Der Thread hat sich irgendwie "komisch" gelesen, weil bei 16bit auf 24bit nichts "gewandelt" wird. PCM 16 bit und 24 bit unterscheiden sich nur durch die Höhe ihre "Treppenstufen". Ein Wert mit 16 bit kann also (+ /- außer Acht gelassen) bis 65536 Stufen haben, ein 24 bit bis 16 mio Stufen. Um einen 16 bit Ton als 24 bit abzuspielen, muss man der Wert (wieder bewusst ohne + / - geschrieben) nur mit einem immer konstanten Faktor multipliziert werden. Da entsteht keinerlei Verlust, keine Wandlung und nicht mal ein großer technischer Aufwand. Der Aufwand ist vergleichbar mit einer Lautstärken Regulierung (Windows Mischer etc.), nur dass hier effektiv wirklich Verluste enstehen, da Kommawerte hops gehen können.
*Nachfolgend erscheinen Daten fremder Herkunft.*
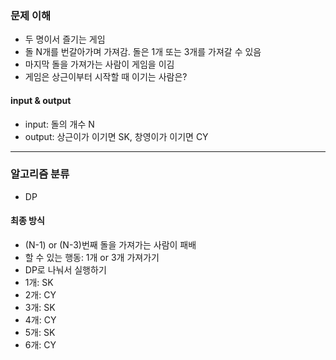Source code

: ### 문제 이해
- 두 명이서 즐기는 게임
- 돌 N개를 번갈아가며 가져감. 돌은 1개 또는 3개를 가져갈 수 있음
- 마지막 돌을 가져가는 사람이 게임을 이김
- 게임은 상근이부터 시작할 때 이기는 사람은?
#### input & output
- input: 돌의 개수 N
- output: 상근이가 이기면 SK, 창영이가 이기면 CY
---
### 알고리즘 분류
- DP
#### 최종 방식
- (N-1) or (N-3)번째 돌을 가져가는 사람이 패배
- 할 수 있는 행동: 1개 or 3개 가져가기
- DP로 나눠서 실행하기
- 1개: SK
- 2개: CY
- 3개: SK
- 4개: CY
- 5개: SK
- 6개: CY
Danke für die technische Antwort.

Ich kann also immer 24bit in den Windows Soundeinstellungen eingestellt lassen, ohne das die Wiedergabe bei 16bit Material verfälscht wird?
 
AW: Muss die Bit Tiefe (16bit/24bit) für unverfälschtes Playback immer umgestellt werden?

Ja, wurde hier schon zig mal erwähnt. Nur wird das Material dann nicht unverändert abgespielt :schief:
 
AW: Muss die Bit Tiefe (16bit/24bit) für unverfälschtes Playback immer umgestellt werden?

Danke für die technische Antwort.

Ich kann also immer 24bit in den Windows Soundeinstellungen eingestellt lassen, ohne das die Wiedergabe bei 16bit Material verfälscht wird?
Argh. Nu hat es der nonamez78 so schön erklärt. Nu musst du es halt auch verstehen können.
Immerhin ist es nett, das du von "unverfälscht" auf "am unverfälschtesten" abgedreht bist.
Du wirst ja sicher selber wissen, das nach dem DAC sich ALLES auf das Signal auswirkt. Vom Verstärker über jeden Meter Kabel, die Weichen in den Boxen, die Lautsprecher selber (Loudnessfaktor, Frequenzgang, usw) bis zur Auslegeware im Zimmer wo die Boxen stehen (Zapaesk hat es angeschnitten).